■ Task goal: Write out the entries exactly, leaving out every picture.

■ Study material:
[Start of section]

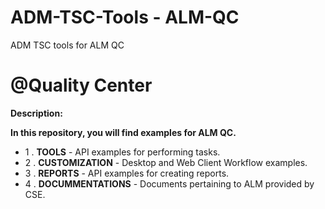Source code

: # ADM-TSC-Tools - ALM-QC
ADM TSC tools for ALM QC
# @Quality Center
__Description:__

__In this repository, you will find examples for ALM QC.__

* 1 . __TOOLS__  - API examples for performing tasks. 
* 2 . __CUSTOMIZATION__ - Desktop and Web Client Workflow examples. 
* 3 . __REPORTS__  - API examples for creating reports. 
* 4 . __DOCUMMENTATIONS__ - Documents pertaining to ALM provided by CSE.
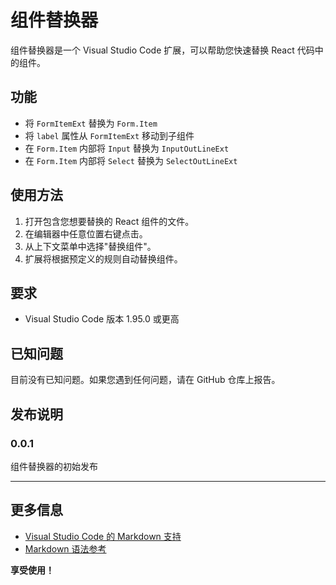 # 组件替换器

组件替换器是一个 Visual Studio Code 扩展，可以帮助您快速替换 React 代码中的组件。

## 功能

- 将 `FormItemExt` 替换为 `Form.Item`
- 将 `label` 属性从 `FormItemExt` 移动到子组件
- 在 `Form.Item` 内部将 `Input` 替换为 `InputOutLineExt`
- 在 `Form.Item` 内部将 `Select` 替换为 `SelectOutLineExt`

## 使用方法

1. 打开包含您想要替换的 React 组件的文件。
2. 在编辑器中任意位置右键点击。
3. 从上下文菜单中选择"替换组件"。
4. 扩展将根据预定义的规则自动替换组件。

## 要求

- Visual Studio Code 版本 1.95.0 或更高

## 已知问题

目前没有已知问题。如果您遇到任何问题，请在 GitHub 仓库上报告。

## 发布说明

### 0.0.1

组件替换器的初始发布

---

## 更多信息

* [Visual Studio Code 的 Markdown 支持](http://code.visualstudio.com/docs/languages/markdown)
* [Markdown 语法参考](https://help.github.com/articles/markdown-basics/)

**享受使用！**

[End of section]

■ Response:
Source code

: # ADM-TSC-Tools - ALM-QC
ADM TSC tools for ALM QC
# @Quality Center
__Description:__

__In this repository, you will find examples for ALM QC.__

* 1 . __TOOLS__  - API examples for performing tasks. 
* 2 . __CUSTOMIZATION__ - Desktop and Web Client Workflow examples. 
* 3 . __REPORTS__  - API examples for creating reports. 
* 4 . __DOCUMMENTATIONS__ - Documents pertaining to ALM provided by CSE.
 # 组件替换器

组件替换器是一个 Visual Studio Code 扩展，可以帮助您快速替换 React 代码中的组件。

## 功能

- 将 `FormItemExt` 替换为 `Form.Item`
- 将 `label` 属性从 `FormItemExt` 移动到子组件
- 在 `Form.Item` 内部将 `Input` 替换为 `InputOutLineExt`
- 在 `Form.Item` 内部将 `Select` 替换为 `SelectOutLineExt`

## 使用方法

1. 打开包含您想要替换的 React 组件的文件。
2. 在编辑器中任意位置右键点击。
3. 从上下文菜单中选择"替换组件"。
4. 扩展将根据预定义的规则自动替换组件。

## 要求

- Visual Studio Code 版本 1.95.0 或更高

## 已知问题

目前没有已知问题。如果您遇到任何问题，请在 GitHub 仓库上报告。

## 发布说明

### 0.0.1

组件替换器的初始发布

---

## 更多信息

* [Visual Studio Code 的 Markdown 支持](http://code.visualstudio.com/docs/languages/markdown)
* [Markdown 语法参考](https://help.github.com/articles/markdown-basics/)

**享受使用！**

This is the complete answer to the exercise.